Build time first. Pulling in reqwest drags in a large chunk of the ecosystem and a clean build was not quick on the little VM I was testing on. For a tool whose whole pitch is "small and reliable", watching a couple of hundred crates compile felt faintly absurd. It only matters during development, the deployed binary is one file, but the edit-compile-run loop is where you actually live and it dragged.
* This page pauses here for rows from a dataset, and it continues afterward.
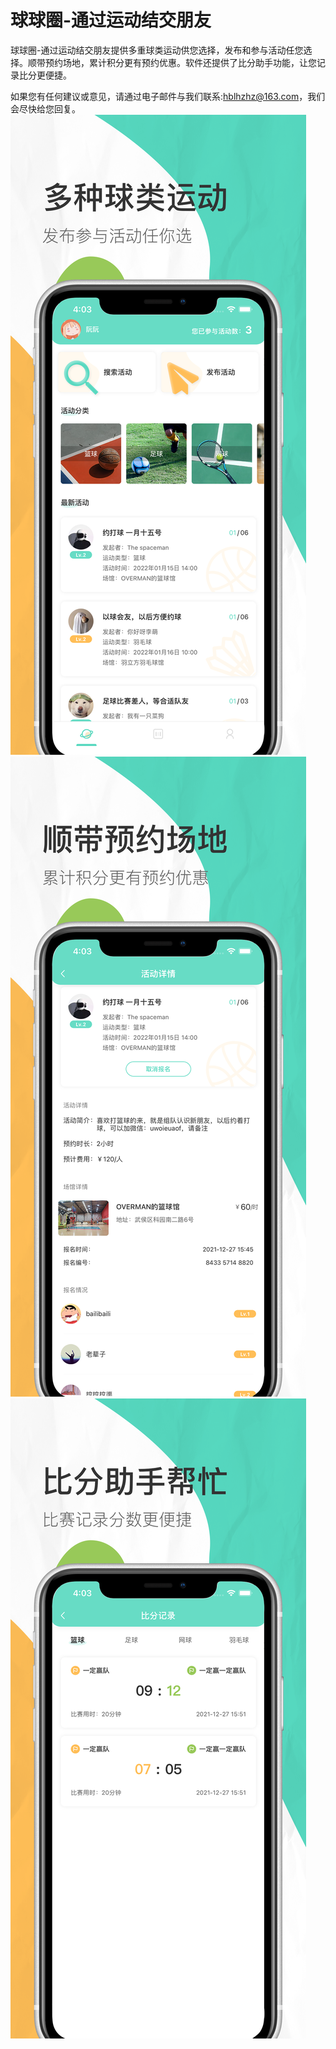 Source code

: # 球球圈-通过运动结交朋友

球球圈-通过运动结交朋友提供多重球类运动供您选择，发布和参与活动任您选择。顺带预约场地，累计积分更有预约优惠。软件还提供了比分助手功能，让您记录比分更便捷。


如果您有任何建议或意见，请通过电子邮件与我们联系:hblhzhz@163.com，我们会尽快给您回复。
![Image text](https://github.com/hblhzhz/QiuQiuQuan/blob/main/上架/4.png)
![Image text](https://github.com/hblhzhz/QiuQiuQuan/blob/main/上架/5.png)
![Image text](https://github.com/hblhzhz/QiuQiuQuan/blob/main/上架/6.png)
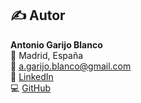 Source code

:## ✍️ Autor

**Antonio Garijo Blanco**  
📍 Madrid, España  
📧 [a.garijo.blanco@gmail.com](mailto:a.garijo.blanco@gmail.com)  
🔗 [LinkedIn](https://www.linkedin.com/in/antonio-garijo-blanco)  
💻 [GitHub](https://github.com/TU_USUARIO)  
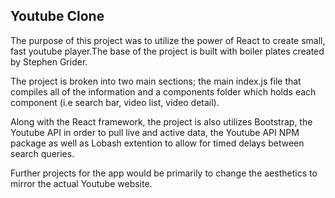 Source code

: ## Youtube Clone

The purpose  of this project was to utilize the power of React to create small, fast youtube player.The base of the project is built with boiler plates created by Stephen Grider.

The project is broken into two main sections; the main index.js file that compiles all of the information and a components folder which holds each component (i.e search bar, video list, video detail).

Along with the React framework, the project is also utilizes Bootstrap, the Youtube API in order to pull live and active data, the Youtube API NPM package as well as Lobash extention to allow for timed delays between search queries.

Further projects for the app would be primarily to change the aesthetics to mirror the actual Youtube website.
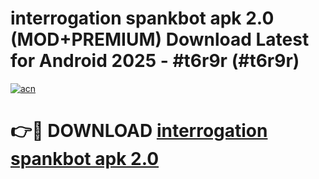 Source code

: # interrogation spankbot apk 2.0 (MOD+PREMIUM) Download Latest for Android 2025 - #t6r9r (#t6r9r)

[![acn](https://github.com/user-attachments/assets/0f9c940e-d8b0-45ae-aac7-cd30a18b3e1c)](https://apps.libra.edu.pl/?title=interrogation_spankbot_apk_2.0&ref=10FE)

# 👉🔴 DOWNLOAD [interrogation spankbot apk 2.0](https://app.mediaupload.pro/?title=interrogation_spankbot_apk_2.0&ref=13F)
Second, I spent too long on the error type. I wanted to distinguish "couldn't compress" from "couldn't upload" from "couldn't delete" so the logs would be useful at three in the morning. That's reasonable. What's not reasonable is the forty-five minutes I spent hand-writing From implementations to make ? thread everything into one enum cleanly. There's no anyhow to lean on, so the boilerplate is real, and I'll have more to say about that in a separate post because it deserves its own grumble.

A code editor showing the error enum and From implementations

the accounting

The old solution was maybe 60 lines of bash and 80 of Python with a config file. The Rust version is around 220 lines in one file with no external config, the threshold and the endpoint are arguments. That's more lines, and I want to be fair: a good slice of the extra length is genuinely new behaviour. Checking that the upload succeeded before deleting. Logging which step failed and why. Not falling over because one file in the directory had odd permissions.

So was it worth it for a log shipper that runs four times an hour on a dozen boxes? For the correctness, yes, and easily, because the failure mode of the old one was data loss and a filling disk, and both of those cost real money and real sleep. For the operational story, also yes: a single static binary with no runtime to keep patched is a lovely thing to deploy across a fleet, especially the fleet that's deliberately kept minimal.

Would I reach for Rust for the genuinely trivial glue, the script that moves one file once a day and whose worst failure is a shrug? No. Bash still wins that and it isn't close. The line I keep drawing is whether getting it wrong is expensive. Here it was, twice, with a pager going off to prove it. That's the threshold where an afternoon of Rust starts paying for itself, and the borrow checker, as ever, barely showed up. This was about results you can't ignore, not lifetimes.